Posted to user@arrow.apache.org by Jacob Zelko <ja...@gmail.com> on 2020/10/22 18:38:55 UTC

Does Arrow Support Larger-than-Memory Handling?

Hi all,

Very basic question as I have seen conflicting sources. I come from the
Julia community and was wondering if Arrow can handle larger-than-memory
datasets? I saw this post by Wes McKinney here discussing that the tooling
is being laid down:

Table columns in Arrow C++ can be chunked, so that appending to a table is
a zero copy operation, requiring no non-trivial computation or memory
allocation. By designing up front for streaming, chunked tables, appending
to existing in-memory tabler is computationally inexpensive relative to
pandas now. Designing for chunked or streaming data is also essential for
implementing out-of-core algorithms, so we are also laying the foundation
for processing larger-than-memory datasets.

~ *Apache Arrow and the “10 Things I Hate About pandas”*
<https://wesmckinney.com/blog/apache-arrow-pandas-internals/>

And then in the docs I saw this:

The pyarrow.dataset module provides functionality to efficiently work with
tabular, potentially larger than memory and multi-file datasets:

   - A unified interface for different sources: supporting different
   sources and file formats (Parquet, Feather files) and different file
   systems (local, cloud).
   - Discovery of sources (crawling directories, handle directory-based
   partitioned datasets, basic schema normalization, ..)
   - Optimized reading with predicate pushdown (filtering rows), projection
   (selecting columns), parallel reading or fine-grained managing of tasks.

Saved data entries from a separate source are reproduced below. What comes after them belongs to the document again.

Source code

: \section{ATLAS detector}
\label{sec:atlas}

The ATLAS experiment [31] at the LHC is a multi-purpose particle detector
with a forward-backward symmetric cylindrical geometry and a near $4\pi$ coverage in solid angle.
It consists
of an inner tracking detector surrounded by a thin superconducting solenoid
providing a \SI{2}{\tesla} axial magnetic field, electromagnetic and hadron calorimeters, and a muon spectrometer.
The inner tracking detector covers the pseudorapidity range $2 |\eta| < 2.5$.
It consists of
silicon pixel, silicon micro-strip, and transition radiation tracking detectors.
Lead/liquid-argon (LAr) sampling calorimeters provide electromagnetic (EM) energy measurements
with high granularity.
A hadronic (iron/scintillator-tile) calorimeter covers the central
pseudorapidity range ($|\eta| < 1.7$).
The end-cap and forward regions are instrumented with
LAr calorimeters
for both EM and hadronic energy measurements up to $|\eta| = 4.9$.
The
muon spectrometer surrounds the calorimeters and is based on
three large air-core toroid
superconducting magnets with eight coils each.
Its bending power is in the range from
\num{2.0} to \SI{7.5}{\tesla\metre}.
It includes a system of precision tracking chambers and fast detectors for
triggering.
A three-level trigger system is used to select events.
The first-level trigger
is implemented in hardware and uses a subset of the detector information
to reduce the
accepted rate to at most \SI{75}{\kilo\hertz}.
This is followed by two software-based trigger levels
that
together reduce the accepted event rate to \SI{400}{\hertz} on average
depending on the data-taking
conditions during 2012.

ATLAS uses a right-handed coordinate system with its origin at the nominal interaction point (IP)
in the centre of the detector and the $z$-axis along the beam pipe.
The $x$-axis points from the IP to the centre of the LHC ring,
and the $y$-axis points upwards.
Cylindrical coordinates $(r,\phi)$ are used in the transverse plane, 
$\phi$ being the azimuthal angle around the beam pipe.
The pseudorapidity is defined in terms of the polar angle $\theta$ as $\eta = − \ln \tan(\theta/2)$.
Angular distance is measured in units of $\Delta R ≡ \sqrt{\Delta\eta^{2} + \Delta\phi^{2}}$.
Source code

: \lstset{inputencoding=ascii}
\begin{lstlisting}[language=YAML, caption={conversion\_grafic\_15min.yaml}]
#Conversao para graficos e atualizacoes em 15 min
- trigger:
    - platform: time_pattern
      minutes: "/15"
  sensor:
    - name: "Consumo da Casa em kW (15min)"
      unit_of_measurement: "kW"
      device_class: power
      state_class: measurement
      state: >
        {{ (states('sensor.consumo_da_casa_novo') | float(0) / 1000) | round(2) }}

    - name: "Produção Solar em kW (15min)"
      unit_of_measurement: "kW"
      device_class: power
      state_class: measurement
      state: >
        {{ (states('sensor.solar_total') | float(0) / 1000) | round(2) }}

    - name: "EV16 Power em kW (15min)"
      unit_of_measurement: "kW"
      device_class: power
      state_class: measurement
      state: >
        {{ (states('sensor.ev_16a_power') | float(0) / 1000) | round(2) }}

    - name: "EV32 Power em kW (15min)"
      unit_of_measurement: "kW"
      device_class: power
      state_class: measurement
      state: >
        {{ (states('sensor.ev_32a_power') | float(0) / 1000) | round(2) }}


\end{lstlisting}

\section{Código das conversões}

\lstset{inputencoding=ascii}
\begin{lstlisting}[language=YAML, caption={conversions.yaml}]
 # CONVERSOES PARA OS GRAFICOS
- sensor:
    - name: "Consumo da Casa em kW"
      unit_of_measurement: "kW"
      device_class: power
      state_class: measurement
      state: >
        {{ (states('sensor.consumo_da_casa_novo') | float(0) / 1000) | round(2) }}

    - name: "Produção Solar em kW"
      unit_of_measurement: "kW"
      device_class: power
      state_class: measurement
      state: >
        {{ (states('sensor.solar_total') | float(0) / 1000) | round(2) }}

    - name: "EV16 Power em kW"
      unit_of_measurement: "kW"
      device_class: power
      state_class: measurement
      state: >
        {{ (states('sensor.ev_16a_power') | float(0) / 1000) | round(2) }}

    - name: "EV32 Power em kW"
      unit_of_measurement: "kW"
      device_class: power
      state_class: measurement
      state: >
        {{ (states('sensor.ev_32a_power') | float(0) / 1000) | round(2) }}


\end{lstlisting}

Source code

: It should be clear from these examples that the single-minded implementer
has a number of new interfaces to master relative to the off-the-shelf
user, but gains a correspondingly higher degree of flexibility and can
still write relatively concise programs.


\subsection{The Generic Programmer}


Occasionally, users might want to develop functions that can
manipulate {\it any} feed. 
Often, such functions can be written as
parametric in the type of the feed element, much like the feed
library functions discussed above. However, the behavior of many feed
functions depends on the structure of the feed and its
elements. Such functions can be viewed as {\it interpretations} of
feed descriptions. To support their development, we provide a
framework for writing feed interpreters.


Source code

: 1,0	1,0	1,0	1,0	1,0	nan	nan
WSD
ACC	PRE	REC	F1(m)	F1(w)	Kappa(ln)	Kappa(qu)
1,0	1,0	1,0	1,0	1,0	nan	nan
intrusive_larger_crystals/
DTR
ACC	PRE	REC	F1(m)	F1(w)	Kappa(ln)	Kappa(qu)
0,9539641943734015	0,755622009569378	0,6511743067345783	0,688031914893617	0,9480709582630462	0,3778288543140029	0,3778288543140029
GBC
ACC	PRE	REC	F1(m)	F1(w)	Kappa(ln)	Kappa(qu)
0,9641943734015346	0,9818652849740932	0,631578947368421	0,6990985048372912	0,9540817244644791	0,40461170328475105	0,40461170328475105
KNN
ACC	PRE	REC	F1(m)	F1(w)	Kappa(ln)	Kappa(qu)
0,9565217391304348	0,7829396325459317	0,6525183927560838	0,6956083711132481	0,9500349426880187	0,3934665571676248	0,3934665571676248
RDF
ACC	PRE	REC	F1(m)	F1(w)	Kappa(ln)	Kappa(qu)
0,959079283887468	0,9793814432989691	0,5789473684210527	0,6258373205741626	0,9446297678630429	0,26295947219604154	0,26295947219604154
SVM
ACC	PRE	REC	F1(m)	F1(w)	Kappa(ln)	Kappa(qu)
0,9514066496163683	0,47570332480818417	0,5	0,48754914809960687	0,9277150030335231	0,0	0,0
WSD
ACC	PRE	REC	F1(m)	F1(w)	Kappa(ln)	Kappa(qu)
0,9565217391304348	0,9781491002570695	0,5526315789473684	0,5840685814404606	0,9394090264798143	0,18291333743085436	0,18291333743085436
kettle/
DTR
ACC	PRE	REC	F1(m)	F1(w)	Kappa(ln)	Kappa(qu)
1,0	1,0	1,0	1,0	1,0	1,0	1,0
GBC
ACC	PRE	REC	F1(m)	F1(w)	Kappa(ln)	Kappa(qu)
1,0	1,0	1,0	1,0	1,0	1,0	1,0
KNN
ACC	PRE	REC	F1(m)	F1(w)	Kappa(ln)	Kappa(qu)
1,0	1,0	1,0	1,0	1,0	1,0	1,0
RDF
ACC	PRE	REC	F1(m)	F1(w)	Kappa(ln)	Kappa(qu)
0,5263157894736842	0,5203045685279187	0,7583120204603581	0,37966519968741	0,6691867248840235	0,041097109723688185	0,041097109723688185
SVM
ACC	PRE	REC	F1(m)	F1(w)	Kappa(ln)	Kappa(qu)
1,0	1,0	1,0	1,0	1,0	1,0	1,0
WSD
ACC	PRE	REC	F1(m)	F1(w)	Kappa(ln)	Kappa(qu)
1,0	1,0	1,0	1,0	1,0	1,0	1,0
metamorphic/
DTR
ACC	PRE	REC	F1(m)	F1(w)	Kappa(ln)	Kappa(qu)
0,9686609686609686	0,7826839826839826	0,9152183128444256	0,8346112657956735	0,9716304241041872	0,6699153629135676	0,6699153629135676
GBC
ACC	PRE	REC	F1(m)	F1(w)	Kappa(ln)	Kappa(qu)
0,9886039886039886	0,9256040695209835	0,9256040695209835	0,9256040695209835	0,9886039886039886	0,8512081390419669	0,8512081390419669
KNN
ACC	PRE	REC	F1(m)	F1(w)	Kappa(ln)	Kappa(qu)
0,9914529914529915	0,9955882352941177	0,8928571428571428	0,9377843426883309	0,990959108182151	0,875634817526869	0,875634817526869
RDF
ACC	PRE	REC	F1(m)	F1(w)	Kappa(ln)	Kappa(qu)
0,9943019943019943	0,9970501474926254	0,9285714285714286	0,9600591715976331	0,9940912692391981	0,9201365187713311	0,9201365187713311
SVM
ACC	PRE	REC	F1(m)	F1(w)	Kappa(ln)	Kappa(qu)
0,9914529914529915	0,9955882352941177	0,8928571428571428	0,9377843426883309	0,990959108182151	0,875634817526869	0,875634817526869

Currently, only Parquet and Feather / Arrow IPC files are supported. The
goal is to expand this in the future to other file formats and data sources
(e.g. database connections).

~ *Tabular Datasets* <https://arrow.apache.org/docs/python/dataset.html>

The article from Wes was from 2017 and the snippet on Tabular Datasets is
from the current documentation for pyarrow.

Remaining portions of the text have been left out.